Les hommes, descendant des tranchées, s’intéressaient aux enfants, qui leur faisaient oublier les dures journées de là-haut. Ils regardaient avec sympathie les écoliers se rendant en classe, le masque à gaz au côté. Ils s’arrêtaient volontiers pour regarder jouer les élèves, dont la classe avait été reportée au sud du pays, à cause du danger. Ils les regardaient travailler quand, par les fortes chaleurs, la classe se tenait dans un pré, à Courtançon : c’était du plein air, forcément, en ce temps là, on travaillait tout de même.

Pouvait-il en être autrement devant le courage calme de nos braves troupiers arrivant du moulin de Laffaux. Nous les admirions tous.
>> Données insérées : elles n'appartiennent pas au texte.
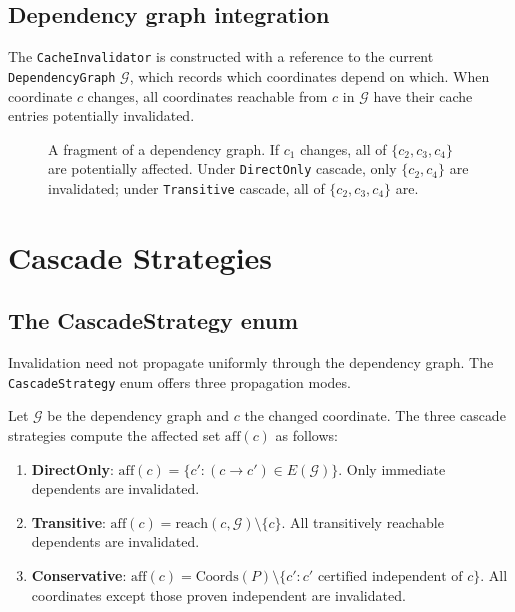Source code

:\documentclass[11pt]{article}
\newcommand{\DepGraph}{\mathcal{G}}                %
\newcommand{\reachable}{\mathrm{reach}}            %
\newcommand{\affected}{\mathrm{aff}}               %
\begin{document}
\subsection{Dependency graph integration}

The \texttt{CacheInvalidator} is constructed with a reference to the
current \texttt{DependencyGraph} $\DepGraph$, which records which
coordinates depend on which.  When coordinate $c$ changes, all
coordinates reachable from $c$ in $\DepGraph$ have their cache entries
potentially invalidated.

\begin{figure}[t]
\centering
{}
\caption{A fragment of a dependency graph.  If $c_1$ changes,
all of $\{c_2, c_3, c_4\}$ are potentially affected.  Under
\texttt{DirectOnly} cascade, only $\{c_2, c_4\}$ are invalidated;
under \texttt{Transitive} cascade, all of $\{c_2, c_3, c_4\}$ are.}
\label{fig:dep-graph}
\end{figure}

\section{Cascade Strategies}\label{sec:cascade}

\subsection{The CascadeStrategy enum}

Invalidation need not propagate uniformly through the dependency graph.
The \texttt{CascadeStrategy} enum offers three propagation modes.

\begin{definition}\label{def:cascade}
Let $\DepGraph$ be the dependency graph and $c$ the changed
coordinate.  The three cascade strategies compute the affected set
$\affected(c)$ as follows:
\begin{enumerate}[label=(\roman*)]
\item \textbf{DirectOnly}: $\affected(c) = \{c' : (c \to c') \in E(\DepGraph)\}$.
  Only immediate dependents are invalidated.
\item \textbf{Transitive}: $\affected(c) = \reachable(c, \DepGraph)
  \setminus \{c\}$.
  All transitively reachable dependents are invalidated.
\item \textbf{Conservative}: $\affected(c) = \mathrm{Coords}(P) \setminus
  \{c' : c' \text{ certified independent of } c\}$.
  All coordinates except those proven independent are invalidated.
\end{enumerate}
\end{definition}
\end{document}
Quelle émotion nous étreignit, un jour qu’au son de sa musique, un régiment venant au repos défila devant la cour de l’école, son drapeau déployé, tout déchiqueté par la mitraille !

Qu’il me soit permis de citer une particularité personnelle lors du 1er passage des anglais. Un officier attendait pour prendre son bain. Nous étions dans la classe et mon hôte regardait une carte historique ayant trait à la guerre de Cent ans. « Nous n’avons pas toujours été alliés lui dis-je » …… (Suite illisible)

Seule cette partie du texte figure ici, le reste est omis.